Lutero e Aristotele,
una citazione al giorno
28 aprile 2025
Tempo fa, quando dovevo ingoiare la teologia scolastica, mi diede occasione di riflettere il quarto libro delle Sentenze del Cardinale Cameracense, in cui egli argomenta con grandissimo acume che, se la Chiesa non stabilisse il contrario, sarebbe cosa molto più ragionevole e tale da richiedere un minor numero di miracoli superflui, se sull’altare ci fossero anche il vero pane e il vero vino e non solo i loro accidenti. Ma quando poi ho capito che razza di Chiesa era quella che aveva stabilito queste cose, una Chiesa tomistica, anzi aristotelica, sono diventato più ardito; io che ero sempre tra Scilla e Cariddi, ho finito per propendere per la prima delle due ipotesi, e cioè che c'è vero pane e vero vino, e proprio in questi si trovano la vera carne e il vero sangue di Cristo, in senso non diverso né meno pregnante da quello usato da loro, per i quali corpo e sangue si trovano sotto gli accidenti di pane e vino.

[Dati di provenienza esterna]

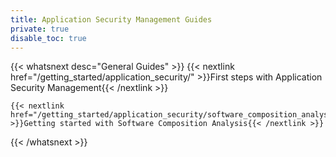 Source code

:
 ```yaml
---
title: Application Security Management Guides
private: true
disable_toc: true
---
```


{{< whatsnext desc="General Guides" >}}
    {{< nextlink href="/getting_started/application_security/" >}}First steps with Application Security Management{{< /nextlink >}}

    {{< nextlink href="/getting_started/application_security/software_composition_analysis" >}}Getting started with Software Composition Analysis{{< /nextlink >}}
{{< /whatsnext >}}
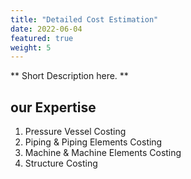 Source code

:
 ```yaml
---
title: "Detailed Cost Estimation"
date: 2022-06-04
featured: true
weight: 5
---
```


** Short Description here. **


## our Expertise

1. Pressure Vessel Costing
2. Piping & Piping Elements Costing
3. Machine & Machine Elements Costing
4. Structure Costing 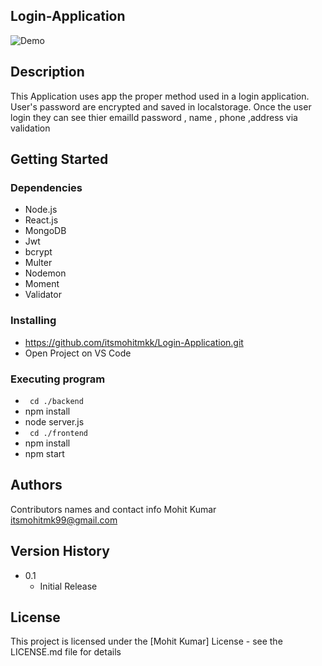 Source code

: ## Login-Application

![Demo](https://user-images.githubusercontent.com/74761614/154139133-590ed39b-8d37-4c2c-b1a8-93d8cfea403c.gif)

## Description

This Application uses app the proper method used in a login application. User's password are encrypted and saved in localstorage. Once the user login they can see thier emailId
password , name , phone ,address via validation

## Getting Started

### Dependencies

* Node.js
* React.js
* MongoDB
* Jwt
* bcrypt
* Multer
* Nodemon
* Moment
* Validator

### Installing

* https://github.com/itsmohitmkk/Login-Application.git
* Open Project on VS Code

### Executing program

* ``` cd ./backend```
* npm install
* node server.js
* ``` cd ./frontend```
* npm install
* npm start



## Authors

Contributors names and contact info
Mohit Kumar
itsmohitmk99@gmail.com

## Version History
* 0.1
    * Initial Release

## License

This project is licensed under the [Mohit Kumar] License - see the LICENSE.md file for details

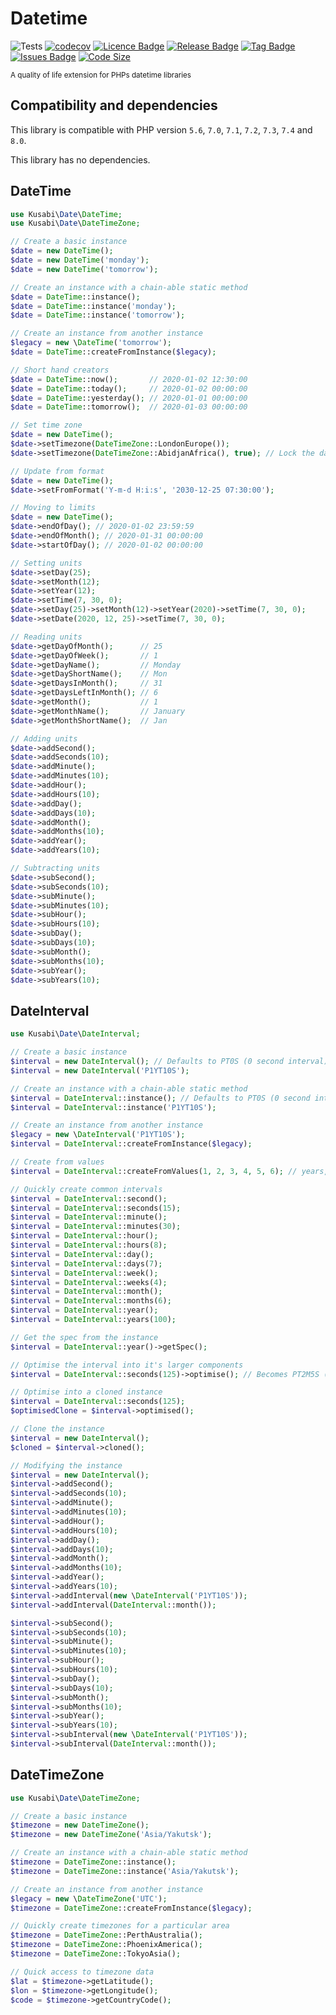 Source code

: # Datetime

![Tests](https://github.com/kusabi/datetime/workflows/tests/badge.svg)
[![codecov](https://codecov.io/gh/kusabi/datetime/branch/main/graph/badge.svg)](https://codecov.io/gh/kusabi/datetime)
[![Licence Badge](https://img.shields.io/github/license/kusabi/datetime.svg)](https://img.shields.io/github/license/kusabi/datetime.svg)
[![Release Badge](https://img.shields.io/github/release/kusabi/datetime.svg)](https://img.shields.io/github/release/kusabi/datetime.svg)
[![Tag Badge](https://img.shields.io/github/tag/kusabi/datetime.svg)](https://img.shields.io/github/tag/kusabi/datetime.svg)
[![Issues Badge](https://img.shields.io/github/issues/kusabi/datetime.svg)](https://img.shields.io/github/issues/kusabi/datetime.svg)
[![Code Size](https://img.shields.io/github/languages/code-size/kusabi/datetime.svg?label=size)](https://img.shields.io/github/languages/code-size/kusabi/datetime.svg)

<sup>A quality of life extension for PHPs datetime libraries</sup>

## Compatibility and dependencies

This library is compatible with PHP version `5.6`, `7.0`, `7.1`, `7.2`, `7.3`, `7.4` and `8.0`.

This library has no dependencies.

## DateTime

```php
use Kusabi\Date\DateTime;
use Kusabi\Date\DateTimeZone;

// Create a basic instance
$date = new DateTime();
$date = new DateTime('monday');
$date = new DateTime('tomorrow');

// Create an instance with a chain-able static method
$date = DateTime::instance();
$date = DateTime::instance('monday');
$date = DateTime::instance('tomorrow');

// Create an instance from another instance
$legacy = new \DateTime('tomorrow');
$date = DateTime::createFromInstance($legacy);

// Short hand creators
$date = DateTime::now();       // 2020-01-02 12:30:00
$date = DateTime::today();     // 2020-01-02 00:00:00
$date = DateTime::yesterday(); // 2020-01-01 00:00:00
$date = DateTime::tomorrow();  // 2020-01-03 00:00:00

// Set time zone
$date = new DateTime();
$date->setTimezone(DateTimeZone::LondonEurope());
$date->setTimezone(DateTimeZone::AbidjanAfrica(), true); // Lock the date time string, bu translating the timestamp by the offset

// Update from format
$date = new DateTime();
$date->setFromFormat('Y-m-d H:i:s', '2030-12-25 07:30:00');

// Moving to limits
$date = new DateTime();
$date->endOfDay(); // 2020-01-02 23:59:59
$date->endOfMonth(); // 2020-01-31 00:00:00
$date->startOfDay(); // 2020-01-02 00:00:00

// Setting units
$date->setDay(25);
$date->setMonth(12);
$date->setYear(12);
$date->setTime(7, 30, 0);
$date->setDay(25)->setMonth(12)->setYear(2020)->setTime(7, 30, 0);
$date->setDate(2020, 12, 25)->setTime(7, 30, 0);

// Reading units
$date->getDayOfMonth();      // 25
$date->getDayOfWeek();       // 1
$date->getDayName();         // Monday
$date->getDayShortName();    // Mon
$date->getDaysInMonth();     // 31
$date->getDaysLeftInMonth(); // 6
$date->getMonth();           // 1
$date->getMonthName();       // January
$date->getMonthShortName();  // Jan

// Adding units
$date->addSecond();
$date->addSeconds(10);
$date->addMinute();
$date->addMinutes(10);
$date->addHour();
$date->addHours(10);
$date->addDay();
$date->addDays(10);
$date->addMonth();
$date->addMonths(10);
$date->addYear();
$date->addYears(10);

// Subtracting units
$date->subSecond();
$date->subSeconds(10);
$date->subMinute();
$date->subMinutes(10);
$date->subHour();
$date->subHours(10);
$date->subDay();
$date->subDays(10);
$date->subMonth();
$date->subMonths(10);
$date->subYear();
$date->subYears(10);

```

## DateInterval

```php
use Kusabi\Date\DateInterval;

// Create a basic instance
$interval = new DateInterval(); // Defaults to PT0S (0 second interval)
$interval = new DateInterval('P1YT10S');

// Create an instance with a chain-able static method
$interval = DateInterval::instance(); // Defaults to PT0S (0 second interval)
$interval = DateInterval::instance('P1YT10S');

// Create an instance from another instance
$legacy = new \DateInterval('P1YT10S');
$interval = DateInterval::createFromInstance($legacy);

// Create from values
$interval = DateInterval::createFromValues(1, 2, 3, 4, 5, 6); // years, months, days, hours, minutes, seconds

// Quickly create common intervals
$interval = DateInterval::second();
$interval = DateInterval::seconds(15);
$interval = DateInterval::minute();
$interval = DateInterval::minutes(30);
$interval = DateInterval::hour();
$interval = DateInterval::hours(8);
$interval = DateInterval::day();
$interval = DateInterval::days(7);
$interval = DateInterval::week();
$interval = DateInterval::weeks(4);
$interval = DateInterval::month();
$interval = DateInterval::months(6);
$interval = DateInterval::year();
$interval = DateInterval::years(100);

// Get the spec from the instance
$interval = DateInterval::year()->getSpec();

// Optimise the interval into it's larger components
$interval = DateInterval::seconds(125)->optimise(); // Becomes PT2M5S (2 minutes and 5 seconds)

// Optimise into a cloned instance
$interval = DateInterval::seconds(125);
$optimisedClone = $interval->optimised();

// Clone the instance
$interval = new DateInterval();
$cloned = $interval->cloned();

// Modifying the instance
$interval = new DateInterval();
$interval->addSecond();
$interval->addSeconds(10);
$interval->addMinute();
$interval->addMinutes(10);
$interval->addHour();
$interval->addHours(10);
$interval->addDay();
$interval->addDays(10);
$interval->addMonth();
$interval->addMonths(10);
$interval->addYear();
$interval->addYears(10);
$interval->addInterval(new \DateInterval('P1YT10S'));
$interval->addInterval(DateInterval::month());

$interval->subSecond();
$interval->subSeconds(10);
$interval->subMinute();
$interval->subMinutes(10);
$interval->subHour();
$interval->subHours(10);
$interval->subDay();
$interval->subDays(10);
$interval->subMonth();
$interval->subMonths(10);
$interval->subYear();
$interval->subYears(10);
$interval->subInterval(new \DateInterval('P1YT10S'));
$interval->subInterval(DateInterval::month());
```

## DateTimeZone

```php
use Kusabi\Date\DateTimeZone;

// Create a basic instance
$timezone = new DateTimeZone();
$timezone = new DateTimeZone('Asia/Yakutsk');

// Create an instance with a chain-able static method
$timezone = DateTimeZone::instance();
$timezone = DateTimeZone::instance('Asia/Yakutsk');

// Create an instance from another instance
$legacy = new \DateTimeZone('UTC');
$timezone = DateTimeZone::createFromInstance($legacy);

// Quickly create timezones for a particular area
$timezone = DateTimeZone::PerthAustralia();
$timezone = DateTimeZone::PhoenixAmerica();
$timezone = DateTimeZone::TokyoAsia();

// Quick access to timezone data
$lat = $timezone->getLatitude();
$lon = $timezone->getLongitude();
$code = $timezone->getCountryCode();
``` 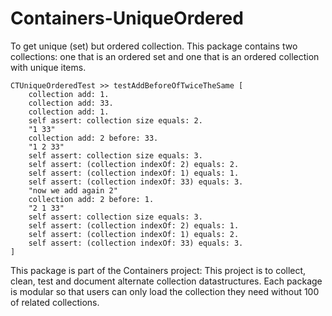 # Containers-UniqueOrdered
To get unique (set) but ordered collection.
This package contains two collections: one that is an ordered set and one that is an ordered collection with unique items. 

```
CTUniqueOrderedTest >> testAddBeforeOfTwiceTheSame [
	collection add: 1.
	collection add: 33.
	collection add: 1.
	self assert: collection size equals: 2. 
	"1 33"
	collection add: 2 before: 33.
	"1 2 33"
	self assert: collection size equals: 3. 
	self assert: (collection indexOf: 2) equals: 2.
	self assert: (collection indexOf: 1) equals: 1.
	self assert: (collection indexOf: 33) equals: 3.
	"now we add again 2"
	collection add: 2 before: 1.
	"2 1 33"
	self assert: collection size equals: 3. 
	self assert: (collection indexOf: 2) equals: 1.
	self assert: (collection indexOf: 1) equals: 2.
	self assert: (collection indexOf: 33) equals: 3.
]
```



This package is part of the Containers project: This project is to collect, clean, test and document alternate collection datastructures. 
Each package is modular so that users can only load the collection they need without 100 of related collections.
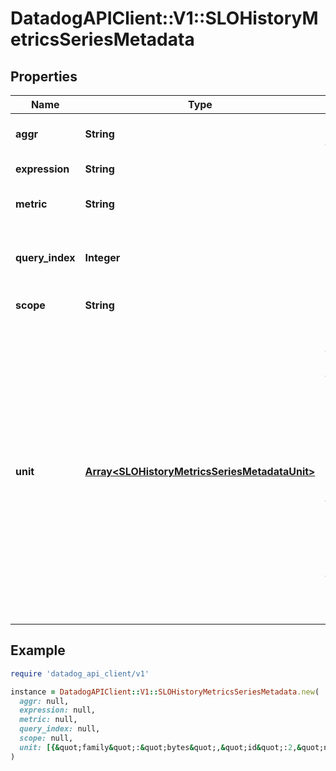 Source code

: # DatadogAPIClient::V1::SLOHistoryMetricsSeriesMetadata

## Properties

| Name | Type | Description | Notes |
| ---- | ---- | ----------- | ----- |
| **aggr** | **String** | Query aggregator function. | [optional] |
| **expression** | **String** | Query expression. | [optional] |
| **metric** | **String** | Query metric used. | [optional] |
| **query_index** | **Integer** | Query index from original combined query. | [optional] |
| **scope** | **String** | Query scope. | [optional] |
| **unit** | [**Array&lt;SLOHistoryMetricsSeriesMetadataUnit&gt;**](SLOHistoryMetricsSeriesMetadataUnit.md) | An array of metric units that contains up to two unit objects. For example, bytes represents one unit object and bytes per second represents two unit objects. If a metric query only has one unit object, the second array element is null. | [optional] |

## Example

```ruby
require 'datadog_api_client/v1'

instance = DatadogAPIClient::V1::SLOHistoryMetricsSeriesMetadata.new(
  aggr: null,
  expression: null,
  metric: null,
  query_index: null,
  scope: null,
  unit: [{&quot;family&quot;:&quot;bytes&quot;,&quot;id&quot;:2,&quot;name&quot;:&quot;byte&quot;,&quot;plural&quot;:&quot;bytes&quot;,&quot;scale_factor&quot;:1.0,&quot;short_name&quot;:&quot;B&quot;},null]
)
```

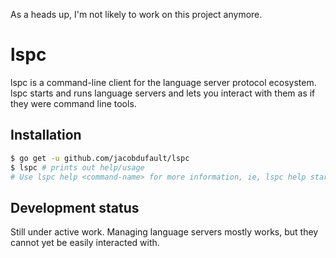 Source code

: As a heads up, I'm not likely to work on this project anymore.

# lspc

lspc is a command-line client for the language server protocol ecosystem.
lspc starts and runs language servers and lets you interact with them as if
they were command line tools.

## Installation

```sh
$ go get -u github.com/jacobdufault/lspc
$ lspc # prints out help/usage
# Use lspc help <command-name> for more information, ie, lspc help start
```

## Development status

Still under active work. Managing language servers mostly works, but they
cannot yet be easily interacted with.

L'ho fatto perché mi sono accorto che le opinioni dei tomisti, per quanto approvate dal Papa o dal Concilio, rimangono opinioni e non possono diventare articoli di fede quand'anche scendesse dal cielo un angelo a stabilire il contrario. Ciò che infatti si afferma appoggiandosi su un fondamento diverso dalle scritture o dalla rivelazione autentica, appartiene al novero dell'opinabile, non delle cose da credere per fede. E questa opinione di Tommaso è così traballante, senza alcun fondamento biblico o razionale! Mi dà l'impressione che Tommaso non capisca neppure più la sua stessa filosofia e la sua dialettica. Aristotele infatti tratta degli accidenti e del sostrato in modo ben diverso da san Tommaso; fa proprio dispiacere che un così grande uomo non solo abbia introdotto le opinioni aristoteliche nelle cose di fede, ma abbia tentato di fondarle appoggiandosi su un Aristotele male interpretato. Una struttura quanto mai precaria sulla base del più precario dei fondamenti!